Plain-text document sources:

-=-=-=-=-

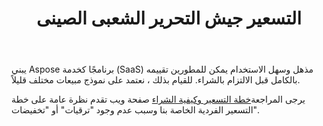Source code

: ﻿---
title: التسعير جيش التحرير الشعبى الصينى
second_title: Aspose.Cells Cloud Documen
type: docs
url: /ar/pricing-plan/
description: Aspose.Cells Cloud يدعم Excel لإنشاء وتحويل ودمج وتقسيم وحماية وتشغيل الكائن الداخلي وما إلى ذلك
weight: 70
---
يبني Aspose برنامجًا كخدمة (SaaS) مذهل وسهل الاستخدام يمكن للمطورين تقييمه بالكامل قبل الالتزام بالشراء. للقيام بذلك ، نعتمد على نموذج مبيعات مختلف قليلاً.

يرجى المراجعة[خطة التسعير وكيفية الشراء](https://purchase.aspose.cloud/buy) صفحة ويب تقدم نظرة عامة على خطة التسعير الفردية الخاصة بنا وسبب عدم وجود "ترقيات" أو "تخفيضات".


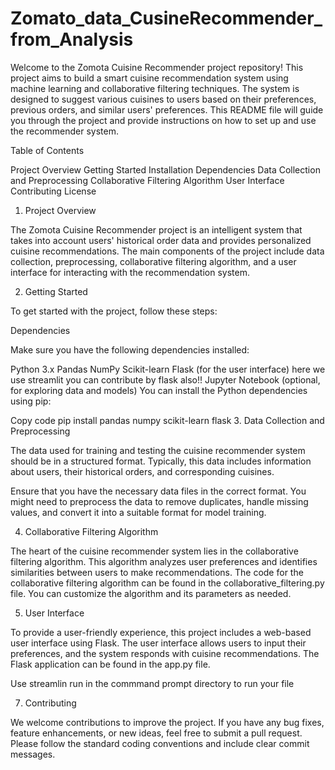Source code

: # Zomato_data_CusineRecommender_from_Analysis

Welcome to the Zomota Cuisine Recommender project repository! This project aims to build a smart cuisine recommendation system using machine learning and collaborative filtering techniques. The system is designed to suggest various cuisines to users based on their preferences, previous orders, and similar users' preferences. This README file will guide you through the project and provide instructions on how to set up and use the recommender system.

Table of Contents

Project Overview
Getting Started
Installation
Dependencies
Data Collection and Preprocessing
Collaborative Filtering Algorithm
User Interface
Contributing
License
1. Project Overview

The Zomota Cuisine Recommender project is an intelligent system that takes into account users' historical order data and provides personalized cuisine recommendations. The main components of the project include data collection, preprocessing, collaborative filtering algorithm, and a user interface for interacting with the recommendation system.

2. Getting Started

To get started with the project, follow these steps:


Dependencies

Make sure you have the following dependencies installed:

Python 3.x
Pandas
NumPy
Scikit-learn
Flask (for the user interface) here we use streamlit you can contribute by flask also!!
Jupyter Notebook (optional, for exploring data and models)
You can install the Python dependencies using pip:

Copy code
pip install pandas numpy scikit-learn flask
3. Data Collection and Preprocessing

The data used for training and testing the cuisine recommender system should be in a structured format. Typically, this data includes information about users, their historical orders, and corresponding cuisines.

Ensure that you have the necessary data files in the correct format. You might need to preprocess the data to remove duplicates, handle missing values, and convert it into a suitable format for model training.

4. Collaborative Filtering Algorithm

The heart of the cuisine recommender system lies in the collaborative filtering algorithm. This algorithm analyzes user preferences and identifies similarities between users to make recommendations. The code for the collaborative filtering algorithm can be found in the collaborative_filtering.py file. You can customize the algorithm and its parameters as needed.

5. User Interface

To provide a user-friendly experience, this project includes a web-based user interface using Flask. The user interface allows users to input their preferences, and the system responds with cuisine recommendations. The Flask application can be found in the app.py file.

Use streamlin run in the commmand prompt directory to run your file

7. Contributing

We welcome contributions to improve the project. If you have any bug fixes, feature enhancements, or new ideas, feel free to submit a pull request. Please follow the standard coding conventions and include clear commit messages.
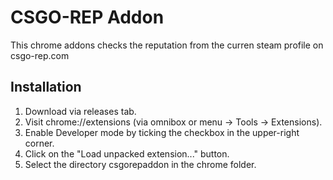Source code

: # CSGO-REP Addon

This chrome addons checks the reputation from the curren steam profile on csgo-rep.com

## Installation

1. Download via releases tab.
2. Visit chrome://extensions (via omnibox or menu -> Tools -> Extensions).
3. Enable Developer mode by ticking the checkbox in the upper-right corner.
4. Click on the "Load unpacked extension..." button.
5. Select the directory csgorepaddon in the chrome folder.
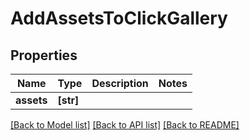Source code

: # AddAssetsToClickGallery


## Properties

Name | Type | Description | Notes
------------ | ------------- | ------------- | -------------
**assets** | **[str]** |  | 

[[Back to Model list]](../#documentation-for-models) [[Back to API list]](../#documentation-for-api-endpoints) [[Back to README]](../)


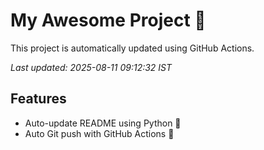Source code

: # My Awesome Project 🚀

This project is automatically updated using GitHub Actions.

_Last updated: 2025-08-11 09:12:32 IST_

## Features
- Auto-update README using Python 🐍
- Auto Git push with GitHub Actions 🤖
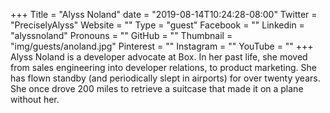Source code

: +++
Title = "Alyss Noland"
date = "2019-08-14T10:24:28-08:00"
Twitter = "PreciselyAlyss"
Website = ""
Type = "guest"
Facebook = ""
Linkedin = "alyssnoland"
Pronouns = ""
GitHub = ""
Thumbnail = "img/guests/anoland.jpg"
Pinterest = ""
Instagram = ""
YouTube = ""
+++
Alyss Noland is a developer advocate at Box. In her past life, she moved from sales engineering into developer relations, to product marketing. She has flown standby (and periodically slept in airports) for over twenty years. She once drove 200 miles to retrieve a suitcase that made it on a plane without her.
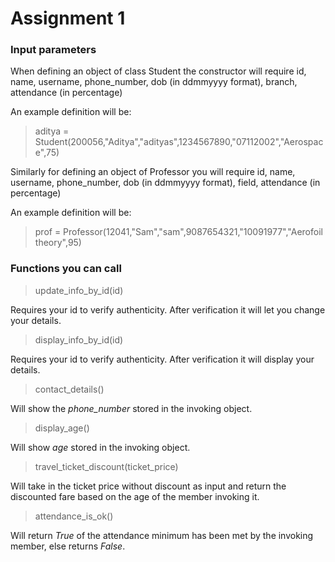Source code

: # Assignment 1

### Input parameters

When defining an object of class Student the constructor will require id, name, username, phone_number, dob (in ddmmyyyy format), branch, attendance (in percentage)

An example definition will be:
> aditya = Student(200056,"Aditya","adityas",1234567890,"07112002","Aerospace",75)

Similarly for defining an object of Professor you will require id, name, username, phone_number, dob (in ddmmyyyy format), field, attendance (in percentage)

An example definition will be:
> prof = Professor(12041,"Sam","sam",9087654321,"10091977","Aerofoil theory",95)

### Functions you can call

>update_info_by_id(id)

Requires your id to verify authenticity. After verification it will let you change your details.

>display_info_by_id(id)

Requires your id to verify authenticity. After verification it will display your details.

>contact_details()

Will show the *phone_number* stored in the invoking object.

>display_age()

Will show *age* stored in the invoking object.

>travel_ticket_discount(ticket_price)

Will take in the ticket price without discount as input and return the discounted fare based on the age of the member invoking it.

>attendance_is_ok()

Will return *True* of the attendance minimum has been met by the invoking member, else returns *False*.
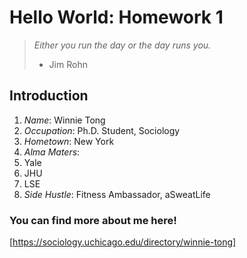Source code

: # Hello World: Homework 1  
> _*Either you run the day or the day runs you.*_
> - Jim Rohn
## **Introduction**
1. *Name*: Winnie Tong
2. *Occupation*: Ph.D. Student, Sociology
3. *Hometown*: New York
4. *Alma Maters*:
  1. Yale
  2. JHU
  3. LSE
5. *Side Hustle*: Fitness Ambassador, aSweatLife

### You can find more about me here!
[https://sociology.uchicago.edu/directory/winnie-tong]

-=-=-=-=-

▸ YOUR OBJECTIVE
Retype exactly the lines of the data above that fall between the line with "Jupyter Notebook (optional, for" and the line with "7. Contributing", inclusive, and add nothing.

▸ WRITTEN SOLUTION
Jupyter Notebook (optional, for exploring data and models)
You can install the Python dependencies using pip:

Copy code
pip install pandas numpy scikit-learn flask
3. Data Collection and Preprocessing

The data used for training and testing the cuisine recommender system should be in a structured format. Typically, this data includes information about users, their historical orders, and corresponding cuisines.

Ensure that you have the necessary data files in the correct format. You might need to preprocess the data to remove duplicates, handle missing values, and convert it into a suitable format for model training.

4. Collaborative Filtering Algorithm

The heart of the cuisine recommender system lies in the collaborative filtering algorithm. This algorithm analyzes user preferences and identifies similarities between users to make recommendations. The code for the collaborative filtering algorithm can be found in the collaborative_filtering.py file. You can customize the algorithm and its parameters as needed.

5. User Interface

To provide a user-friendly experience, this project includes a web-based user interface using Flask. The user interface allows users to input their preferences, and the system responds with cuisine recommendations. The Flask application can be found in the app.py file.

Use streamlin run in the commmand prompt directory to run your file

7. Contributing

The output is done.